Required work:
A verbatim reproduction of the lines below, from the line containing "- [ ] In-memory caching implementasyonu" through the line containing "- [ ] API dokümantasyonu", both ends included, is the whole required output.

Listed entries:
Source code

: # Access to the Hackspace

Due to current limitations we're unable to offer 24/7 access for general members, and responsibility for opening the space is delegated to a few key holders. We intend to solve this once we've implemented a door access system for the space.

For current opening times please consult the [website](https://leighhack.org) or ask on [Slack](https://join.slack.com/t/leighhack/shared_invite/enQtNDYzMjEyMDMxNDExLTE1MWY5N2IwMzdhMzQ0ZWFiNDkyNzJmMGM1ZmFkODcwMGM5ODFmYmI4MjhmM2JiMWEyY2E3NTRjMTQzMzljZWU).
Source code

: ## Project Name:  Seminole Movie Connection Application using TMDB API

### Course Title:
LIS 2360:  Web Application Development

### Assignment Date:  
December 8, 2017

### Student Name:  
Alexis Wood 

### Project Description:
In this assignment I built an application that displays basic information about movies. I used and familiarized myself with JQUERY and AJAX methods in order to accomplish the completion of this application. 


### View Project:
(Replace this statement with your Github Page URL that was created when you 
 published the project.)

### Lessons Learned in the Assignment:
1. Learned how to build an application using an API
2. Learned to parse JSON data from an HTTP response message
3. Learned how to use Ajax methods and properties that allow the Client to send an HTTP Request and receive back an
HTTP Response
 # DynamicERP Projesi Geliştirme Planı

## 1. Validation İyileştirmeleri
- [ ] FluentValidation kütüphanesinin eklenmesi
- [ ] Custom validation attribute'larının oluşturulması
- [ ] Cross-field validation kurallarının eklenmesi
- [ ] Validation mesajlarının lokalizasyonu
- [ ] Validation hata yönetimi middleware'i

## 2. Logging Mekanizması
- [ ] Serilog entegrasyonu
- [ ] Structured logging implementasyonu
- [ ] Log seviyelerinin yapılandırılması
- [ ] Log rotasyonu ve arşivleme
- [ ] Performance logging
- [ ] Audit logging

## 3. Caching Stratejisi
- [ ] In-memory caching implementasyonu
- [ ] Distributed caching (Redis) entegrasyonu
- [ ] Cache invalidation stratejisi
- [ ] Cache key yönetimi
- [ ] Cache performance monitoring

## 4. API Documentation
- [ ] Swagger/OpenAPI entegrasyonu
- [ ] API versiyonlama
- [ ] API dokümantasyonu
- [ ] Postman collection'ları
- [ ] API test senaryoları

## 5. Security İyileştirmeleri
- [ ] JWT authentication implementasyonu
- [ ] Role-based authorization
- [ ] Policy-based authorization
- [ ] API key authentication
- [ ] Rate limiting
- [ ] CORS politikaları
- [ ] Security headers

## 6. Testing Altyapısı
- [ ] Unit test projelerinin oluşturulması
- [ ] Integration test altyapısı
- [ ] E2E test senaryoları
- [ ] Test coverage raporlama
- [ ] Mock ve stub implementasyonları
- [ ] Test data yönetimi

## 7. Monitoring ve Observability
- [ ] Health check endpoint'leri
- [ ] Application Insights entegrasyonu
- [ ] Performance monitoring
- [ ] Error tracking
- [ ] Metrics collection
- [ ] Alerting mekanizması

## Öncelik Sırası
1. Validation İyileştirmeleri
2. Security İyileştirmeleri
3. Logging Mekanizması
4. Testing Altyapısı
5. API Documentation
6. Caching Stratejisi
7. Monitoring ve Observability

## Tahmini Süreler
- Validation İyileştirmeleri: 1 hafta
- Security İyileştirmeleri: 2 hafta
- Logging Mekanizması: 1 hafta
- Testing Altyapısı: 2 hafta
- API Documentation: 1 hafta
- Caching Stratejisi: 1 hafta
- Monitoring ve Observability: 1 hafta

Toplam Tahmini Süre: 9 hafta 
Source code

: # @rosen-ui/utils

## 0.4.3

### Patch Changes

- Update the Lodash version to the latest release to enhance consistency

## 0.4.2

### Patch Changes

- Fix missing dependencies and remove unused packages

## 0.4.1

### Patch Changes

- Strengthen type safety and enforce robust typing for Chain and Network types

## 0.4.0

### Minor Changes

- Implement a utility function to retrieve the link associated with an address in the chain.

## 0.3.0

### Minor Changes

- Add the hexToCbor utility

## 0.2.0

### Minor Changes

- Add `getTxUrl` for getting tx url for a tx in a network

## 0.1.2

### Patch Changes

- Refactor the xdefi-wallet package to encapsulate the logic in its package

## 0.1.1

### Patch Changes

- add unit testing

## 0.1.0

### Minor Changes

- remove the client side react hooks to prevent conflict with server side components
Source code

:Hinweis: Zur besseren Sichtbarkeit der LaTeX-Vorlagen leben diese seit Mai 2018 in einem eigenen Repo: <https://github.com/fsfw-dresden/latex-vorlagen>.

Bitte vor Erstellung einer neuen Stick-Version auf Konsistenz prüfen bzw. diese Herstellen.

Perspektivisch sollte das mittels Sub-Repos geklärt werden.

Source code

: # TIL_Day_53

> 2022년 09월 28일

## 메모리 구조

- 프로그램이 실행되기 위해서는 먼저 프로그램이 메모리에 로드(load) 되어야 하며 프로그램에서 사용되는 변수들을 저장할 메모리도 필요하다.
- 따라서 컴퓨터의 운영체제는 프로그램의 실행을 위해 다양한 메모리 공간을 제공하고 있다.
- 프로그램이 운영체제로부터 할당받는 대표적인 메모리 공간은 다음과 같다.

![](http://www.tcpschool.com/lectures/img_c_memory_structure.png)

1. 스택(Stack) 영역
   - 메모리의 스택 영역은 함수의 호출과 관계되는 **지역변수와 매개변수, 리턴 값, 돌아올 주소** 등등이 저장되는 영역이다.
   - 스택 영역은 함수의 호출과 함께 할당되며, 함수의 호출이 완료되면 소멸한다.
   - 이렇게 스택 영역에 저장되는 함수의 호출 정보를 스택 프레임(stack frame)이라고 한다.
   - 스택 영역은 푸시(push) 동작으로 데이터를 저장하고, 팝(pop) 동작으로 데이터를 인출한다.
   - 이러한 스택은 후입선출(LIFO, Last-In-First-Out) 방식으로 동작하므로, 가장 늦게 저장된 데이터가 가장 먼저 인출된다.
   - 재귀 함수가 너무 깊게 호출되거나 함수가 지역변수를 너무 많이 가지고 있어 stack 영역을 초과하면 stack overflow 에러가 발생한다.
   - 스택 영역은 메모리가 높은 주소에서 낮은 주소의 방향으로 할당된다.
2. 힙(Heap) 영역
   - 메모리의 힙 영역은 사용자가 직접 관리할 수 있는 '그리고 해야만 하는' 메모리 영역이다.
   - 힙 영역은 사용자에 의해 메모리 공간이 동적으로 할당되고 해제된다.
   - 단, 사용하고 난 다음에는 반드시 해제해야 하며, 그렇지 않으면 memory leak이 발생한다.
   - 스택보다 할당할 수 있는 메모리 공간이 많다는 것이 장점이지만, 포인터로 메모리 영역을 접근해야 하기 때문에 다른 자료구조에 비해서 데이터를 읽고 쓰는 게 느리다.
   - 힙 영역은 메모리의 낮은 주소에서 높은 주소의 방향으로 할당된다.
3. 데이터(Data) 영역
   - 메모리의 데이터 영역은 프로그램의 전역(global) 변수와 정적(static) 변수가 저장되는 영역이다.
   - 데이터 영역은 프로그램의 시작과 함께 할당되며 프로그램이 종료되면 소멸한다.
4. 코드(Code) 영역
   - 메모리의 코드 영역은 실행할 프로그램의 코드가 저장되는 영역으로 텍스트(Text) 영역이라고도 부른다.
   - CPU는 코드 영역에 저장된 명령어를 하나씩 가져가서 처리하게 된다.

--

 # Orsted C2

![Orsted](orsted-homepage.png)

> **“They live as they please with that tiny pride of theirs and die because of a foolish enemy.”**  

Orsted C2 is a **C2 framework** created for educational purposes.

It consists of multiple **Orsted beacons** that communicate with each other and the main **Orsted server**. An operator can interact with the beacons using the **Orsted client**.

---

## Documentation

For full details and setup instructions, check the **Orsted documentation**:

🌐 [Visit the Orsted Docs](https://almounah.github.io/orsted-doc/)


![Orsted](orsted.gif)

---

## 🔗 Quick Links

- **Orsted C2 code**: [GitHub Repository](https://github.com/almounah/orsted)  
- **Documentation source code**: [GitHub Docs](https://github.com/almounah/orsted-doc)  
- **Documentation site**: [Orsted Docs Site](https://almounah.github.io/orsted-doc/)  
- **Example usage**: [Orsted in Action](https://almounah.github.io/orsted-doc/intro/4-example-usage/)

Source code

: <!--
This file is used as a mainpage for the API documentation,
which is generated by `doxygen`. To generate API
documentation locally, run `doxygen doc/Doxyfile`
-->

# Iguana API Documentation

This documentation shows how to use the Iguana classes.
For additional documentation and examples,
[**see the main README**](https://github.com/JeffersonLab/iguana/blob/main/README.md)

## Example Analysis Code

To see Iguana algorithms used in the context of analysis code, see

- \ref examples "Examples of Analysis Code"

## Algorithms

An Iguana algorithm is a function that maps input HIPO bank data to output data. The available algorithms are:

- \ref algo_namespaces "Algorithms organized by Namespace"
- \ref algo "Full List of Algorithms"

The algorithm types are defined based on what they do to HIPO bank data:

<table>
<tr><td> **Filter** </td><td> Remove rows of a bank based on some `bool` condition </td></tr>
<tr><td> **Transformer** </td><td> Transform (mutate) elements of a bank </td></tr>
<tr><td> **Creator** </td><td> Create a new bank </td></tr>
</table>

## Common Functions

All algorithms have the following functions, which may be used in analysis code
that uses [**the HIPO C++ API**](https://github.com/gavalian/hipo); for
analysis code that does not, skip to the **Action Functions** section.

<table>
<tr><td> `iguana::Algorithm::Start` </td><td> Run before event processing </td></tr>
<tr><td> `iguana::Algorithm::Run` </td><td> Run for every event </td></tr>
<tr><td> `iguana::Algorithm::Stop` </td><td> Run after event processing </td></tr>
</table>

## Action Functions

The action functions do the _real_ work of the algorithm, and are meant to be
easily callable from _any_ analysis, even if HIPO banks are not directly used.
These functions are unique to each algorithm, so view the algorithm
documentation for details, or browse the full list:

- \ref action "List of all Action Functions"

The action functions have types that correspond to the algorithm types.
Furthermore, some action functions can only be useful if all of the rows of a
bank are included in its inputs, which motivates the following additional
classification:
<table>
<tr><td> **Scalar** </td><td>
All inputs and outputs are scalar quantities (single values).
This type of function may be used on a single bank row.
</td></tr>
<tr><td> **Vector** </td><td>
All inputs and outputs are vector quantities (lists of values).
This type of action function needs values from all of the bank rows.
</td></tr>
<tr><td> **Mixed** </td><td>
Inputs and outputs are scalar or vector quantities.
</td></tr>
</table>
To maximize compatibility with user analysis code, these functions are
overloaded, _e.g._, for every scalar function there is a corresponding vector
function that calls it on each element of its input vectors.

Answer below:
- [ ] In-memory caching implementasyonu
- [ ] Distributed caching (Redis) entegrasyonu
- [ ] Cache invalidation stratejisi
- [ ] Cache key yönetimi
- [ ] Cache performance monitoring

## 4. API Documentation
- [ ] Swagger/OpenAPI entegrasyonu
- [ ] API versiyonlama
- [ ] API dokümantasyonu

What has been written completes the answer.